In response to a crisis of affordability sweeping through the day school world, a new effort to have schools practice greater efficiency has resulted in savings of tens of millions of dollars for nearly 40 Jewish day schools across the nation.
But while the new “benchmarking” process spearheaded by Yeshiva University’s Institute for University-School Partnership is expected to free up funds for scholarships, don’t expect to see dramatic drops in tuition itself.
Rather, the “foundational” goal of benchmarking, according to Harry Bloom, the YU School Partnership’s director of planning and performance improvement, is not tuition reduction per se, but “making schools sustainable while delivering quality education” and making day schools “accessible to the entire Jewish community, including to the middle income families who often are hard pressed and not always well served by current financial aid processes.”
While common in the corporate world, benchmarking — a process in which institutions measure their performance against that of their peers, in order to identify cost-saving and revenue-enhancing opportunities — is a new arrival in the Jewish day school world, whose myriad financial challenges include a “tuition crisis.”
Eight Bergen County schools have gone through a round of benchmarking under the guidance of YU, and according to Samuel Moed, chairman of Jewish Education for Generations in Northern New Jersey, the process has already saved a combined $2.5 million.
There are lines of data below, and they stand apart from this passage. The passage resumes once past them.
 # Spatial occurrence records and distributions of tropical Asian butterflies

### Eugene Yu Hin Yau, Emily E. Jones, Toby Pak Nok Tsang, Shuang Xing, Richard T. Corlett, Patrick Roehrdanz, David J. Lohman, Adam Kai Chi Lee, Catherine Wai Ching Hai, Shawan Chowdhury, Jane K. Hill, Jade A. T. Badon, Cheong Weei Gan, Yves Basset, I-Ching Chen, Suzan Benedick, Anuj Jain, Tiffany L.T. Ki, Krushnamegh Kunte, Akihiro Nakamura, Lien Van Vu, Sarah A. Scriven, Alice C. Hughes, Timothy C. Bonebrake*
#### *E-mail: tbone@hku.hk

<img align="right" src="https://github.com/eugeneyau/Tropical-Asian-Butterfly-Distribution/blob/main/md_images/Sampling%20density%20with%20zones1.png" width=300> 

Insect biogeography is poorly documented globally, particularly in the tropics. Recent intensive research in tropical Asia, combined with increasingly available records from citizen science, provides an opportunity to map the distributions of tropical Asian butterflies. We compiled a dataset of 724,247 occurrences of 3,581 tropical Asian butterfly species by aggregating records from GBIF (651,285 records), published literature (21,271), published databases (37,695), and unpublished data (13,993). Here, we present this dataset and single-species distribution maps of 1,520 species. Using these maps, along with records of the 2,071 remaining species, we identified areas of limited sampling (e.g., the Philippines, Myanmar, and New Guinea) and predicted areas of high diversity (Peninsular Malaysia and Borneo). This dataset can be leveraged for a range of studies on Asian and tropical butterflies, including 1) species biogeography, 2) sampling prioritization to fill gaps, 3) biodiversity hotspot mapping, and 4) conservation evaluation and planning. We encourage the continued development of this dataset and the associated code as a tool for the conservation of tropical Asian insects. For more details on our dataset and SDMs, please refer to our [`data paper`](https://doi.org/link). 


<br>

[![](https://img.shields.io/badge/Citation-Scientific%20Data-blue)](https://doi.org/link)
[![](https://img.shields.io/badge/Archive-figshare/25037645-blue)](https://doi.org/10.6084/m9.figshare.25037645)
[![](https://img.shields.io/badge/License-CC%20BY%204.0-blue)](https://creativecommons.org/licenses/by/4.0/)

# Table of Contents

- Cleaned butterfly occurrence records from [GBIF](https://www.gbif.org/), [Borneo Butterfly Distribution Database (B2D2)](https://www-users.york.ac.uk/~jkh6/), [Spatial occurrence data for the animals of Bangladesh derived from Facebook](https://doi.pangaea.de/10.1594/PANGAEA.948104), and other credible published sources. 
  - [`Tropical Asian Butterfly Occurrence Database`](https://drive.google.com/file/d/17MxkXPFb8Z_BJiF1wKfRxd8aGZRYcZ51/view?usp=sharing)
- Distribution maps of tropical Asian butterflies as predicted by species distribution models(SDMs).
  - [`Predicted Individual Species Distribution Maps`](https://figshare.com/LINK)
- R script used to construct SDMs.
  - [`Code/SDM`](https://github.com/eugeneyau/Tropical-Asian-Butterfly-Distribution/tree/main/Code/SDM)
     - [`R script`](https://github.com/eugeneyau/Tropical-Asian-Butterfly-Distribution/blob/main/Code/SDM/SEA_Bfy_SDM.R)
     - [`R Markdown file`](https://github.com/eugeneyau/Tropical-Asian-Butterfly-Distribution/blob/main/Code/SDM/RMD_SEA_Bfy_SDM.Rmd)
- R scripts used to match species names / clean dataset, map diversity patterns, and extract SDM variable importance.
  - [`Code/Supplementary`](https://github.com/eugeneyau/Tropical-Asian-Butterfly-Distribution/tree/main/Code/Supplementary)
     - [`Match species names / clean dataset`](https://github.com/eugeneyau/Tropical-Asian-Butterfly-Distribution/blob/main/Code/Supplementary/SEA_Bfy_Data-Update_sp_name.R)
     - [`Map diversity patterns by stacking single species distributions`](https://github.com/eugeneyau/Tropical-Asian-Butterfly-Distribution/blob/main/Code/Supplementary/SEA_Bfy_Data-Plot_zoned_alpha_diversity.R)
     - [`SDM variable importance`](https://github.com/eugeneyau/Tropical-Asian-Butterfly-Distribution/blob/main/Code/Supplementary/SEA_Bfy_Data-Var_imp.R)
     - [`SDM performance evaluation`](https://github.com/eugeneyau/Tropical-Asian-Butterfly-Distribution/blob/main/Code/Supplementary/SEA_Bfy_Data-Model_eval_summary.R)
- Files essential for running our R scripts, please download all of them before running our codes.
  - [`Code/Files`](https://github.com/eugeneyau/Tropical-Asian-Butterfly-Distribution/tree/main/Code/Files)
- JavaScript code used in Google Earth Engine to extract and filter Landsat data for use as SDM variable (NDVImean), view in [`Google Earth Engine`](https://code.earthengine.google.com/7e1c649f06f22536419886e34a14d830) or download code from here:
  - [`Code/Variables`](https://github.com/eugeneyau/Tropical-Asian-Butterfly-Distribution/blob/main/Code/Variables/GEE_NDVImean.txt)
Currently working with 30 additional schools (Orthodox, Conservative and pluralistic) in Philadelphia, Baltimore, Chicago and Cleveland. The YU School Partnership and the Avi Chai Foundation, the project’s lead funder, hope ultimately to bring benchmarking to at least 200 day schools in 30 communities, including ones in New York City and its suburbs.
Bloom estimates that benchmarking and the strategic planning that follows is on track to achieve combined savings of at least $22.5 million — approximately 10 percent of operating budgets — over three years in the five communities in which it is being implemented so far.
Proponents say the process not only helps schools operate more efficiently and sustainably — making more money available for scholarships and educational improvements — but also encourages collaboration among schools that once largely saw each other as competitors.
For skeptics, however, it’s too little, too late for a field facing major financial challenges, akin to rearranging deck chairs on the Titanic.
Indeed, the emergence this year of three brand-new, low-tuition Jewish day schools and a growing willingness among day school families to explore public schools and Hebrew charter schools, indicates a demand for more dramatic solutions.
Gershon Distenfeld, who is on the board of JEFG, recently wrote in the New Jersey Jewish Standard that while he continues to see benchmarking and fundraising as critical, “at the same time, I’ve become convinced that we must take bold steps now to alleviate the tremendous financial burden placed on the overwhelming majority of day school families.”
Explaining his decision to help launch the new low-tuition Yeshivat He’Atid, Distenfeld wrote, “Incremental changes are important and can lead to transformation over time, but the clock is ticking and it is time for a major initiative that will transform day-school education, while setting it on a sustainable path for future generations.”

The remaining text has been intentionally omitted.